Mr. Speaker, I rise before the House today in response to the proposal moved by the hon. member for Burnaby—Douglas that a special committee be appointed to review the provisions of the Criminal Code dealing with euthanasia and physician assisted suicide, and that the committee be instructed to prepare and bring in a bill.
As my colleagues in the House would no doubt agree, the subjects referred to in this motion raise very complex legal, moral and social issues that Canadians are increasingly concerned about, but remain clearly divided on.
A Montreal woman in a depressed state drowns her six-year-old son before attempting suicide. A Halifax doctor is charged with the death of a terminally ill cancer patient under her care. These are just two examples to illustrate the complexity of this issue.
The hon. member who moved the motion illustrated the human toll which this issue has taken on Canadian families. No one in this House would not be moved by these tragedies.
When we debate this subject we must examine questions ranging from the quality of medical care available to seriously ill and dying people to the moral questions involving a person's power to control his or her own life, and even the value of life itself.
Technological progress in recent decades has considerably improved our capacity to extend life and, in an aging society, the issues of care and treatment at the end of life take on ever greater importance.
Many individuals, professionals, organizations and associations have clearly expressed their concerns on this over the 16 months of hearings held by the Senate Special Committee on Euthanasia and Assisted Suicide. In June 1995, the committee tabled its report entitled “On Life and Death”.
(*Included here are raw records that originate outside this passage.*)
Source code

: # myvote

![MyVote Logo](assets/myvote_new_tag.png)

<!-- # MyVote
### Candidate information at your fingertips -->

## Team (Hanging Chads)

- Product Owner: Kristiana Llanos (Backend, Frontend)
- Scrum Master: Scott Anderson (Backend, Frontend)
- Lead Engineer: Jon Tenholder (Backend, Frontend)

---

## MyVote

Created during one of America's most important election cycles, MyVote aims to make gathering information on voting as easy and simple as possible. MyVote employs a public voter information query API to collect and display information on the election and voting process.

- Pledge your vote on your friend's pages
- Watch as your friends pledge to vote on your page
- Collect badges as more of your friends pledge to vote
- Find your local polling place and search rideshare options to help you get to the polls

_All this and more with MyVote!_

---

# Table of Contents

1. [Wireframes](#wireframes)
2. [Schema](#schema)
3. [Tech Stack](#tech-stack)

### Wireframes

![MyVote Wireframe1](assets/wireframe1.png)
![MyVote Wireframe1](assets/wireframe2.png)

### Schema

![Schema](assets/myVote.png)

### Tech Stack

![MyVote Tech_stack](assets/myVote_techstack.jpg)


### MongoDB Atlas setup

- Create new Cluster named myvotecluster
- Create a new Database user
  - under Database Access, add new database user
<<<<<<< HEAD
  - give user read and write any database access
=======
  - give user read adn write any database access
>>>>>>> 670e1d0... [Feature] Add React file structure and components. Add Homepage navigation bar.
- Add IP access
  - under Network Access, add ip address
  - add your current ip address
The stated goals of the committee were to help the public to develop a better understanding of this very complex subject and to set the stage for a full and open national debate. The committee referred to its report as an initial step in the long process ahead for Canadians attempting to find solutions to the problems that it raises.
The issues raised by this motion, that is, euthanasia and assisted suicide, are profoundly controversial. It is clear that the special Senate committee was aware of this. I am sure we would all concur.
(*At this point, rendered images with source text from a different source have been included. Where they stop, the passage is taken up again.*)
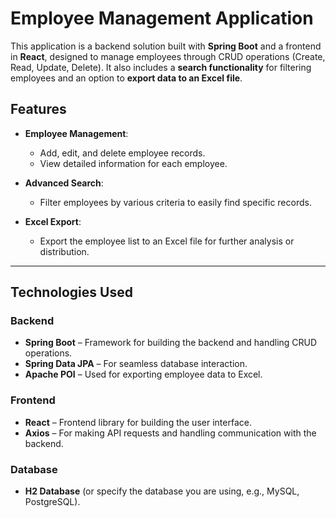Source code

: # Employee Management Application

This application is a backend solution built with **Spring Boot** and a frontend in **React**, designed to manage employees through CRUD operations (Create, Read, Update, Delete). It also includes a **search functionality** for filtering employees and an option to **export data to an Excel file**.

## Features

- **Employee Management**:
  - Add, edit, and delete employee records.
  - View detailed information for each employee.
  
- **Advanced Search**:
  - Filter employees by various criteria to easily find specific records.

- **Excel Export**:
  - Export the employee list to an Excel file for further analysis or distribution.

---

## Technologies Used

### Backend
- **Spring Boot** – Framework for building the backend and handling CRUD operations.
- **Spring Data JPA** – For seamless database interaction.
- **Apache POI** – Used for exporting employee data to Excel.

### Frontend
- **React** – Frontend library for building the user interface.
- **Axios** – For making API requests and handling communication with the backend.

### Database
- **H2 Database** (or specify the database you are using, e.g., MySQL, PostgreSQL).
The Senate report raised a number of problems which must be carefully addressed. The committee had little difficulty reaching consensus on issues regarding medical and health care practices, such as developing national guidelines to address pain control and sedation, and the withholding or withdrawal of treatment. However, there were no such agreements among committee members when it came to dealing with the more difficult questions of euthanasia and physician assisted suicide.
Even in the case of the less controversial recommendations, I would suggest a great deal has yet to be done before we take any steps to consider amendments to the Criminal Code. Let me illustrate by way of example areas where further work is required.
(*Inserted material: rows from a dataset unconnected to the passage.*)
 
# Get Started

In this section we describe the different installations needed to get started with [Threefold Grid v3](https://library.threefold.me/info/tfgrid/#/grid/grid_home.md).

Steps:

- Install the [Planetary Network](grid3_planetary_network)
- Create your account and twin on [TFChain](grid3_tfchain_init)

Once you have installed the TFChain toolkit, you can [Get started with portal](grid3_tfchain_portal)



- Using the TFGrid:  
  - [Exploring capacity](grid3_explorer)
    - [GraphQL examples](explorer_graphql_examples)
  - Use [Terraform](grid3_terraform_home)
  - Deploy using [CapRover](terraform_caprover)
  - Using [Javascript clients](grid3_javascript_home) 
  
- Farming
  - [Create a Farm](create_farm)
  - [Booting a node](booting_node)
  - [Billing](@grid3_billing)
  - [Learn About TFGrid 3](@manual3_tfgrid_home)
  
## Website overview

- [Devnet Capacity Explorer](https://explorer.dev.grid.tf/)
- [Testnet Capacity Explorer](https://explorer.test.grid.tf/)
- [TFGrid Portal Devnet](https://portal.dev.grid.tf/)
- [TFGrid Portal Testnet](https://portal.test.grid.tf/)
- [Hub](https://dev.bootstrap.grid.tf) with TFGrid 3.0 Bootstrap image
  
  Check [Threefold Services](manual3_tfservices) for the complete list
Having heard and considered testimony from numerous health care professionals appearing individually or on behalf of numerous associations representing doctors, nurses and other professionals, the Senate committee report was unequivocal in its recommendations in chapters 3, 4 and 5 that urged the development and implementation of national guidelines and standards in a number of areas such as palliative care, pain control, sedation practices and the withholding and withdrawal of life-sustaining treatment.
These guidelines which seemingly have not yet been drafted, should help those who, every day, must make decisions or help others make decisions concerning palliative care and treatment.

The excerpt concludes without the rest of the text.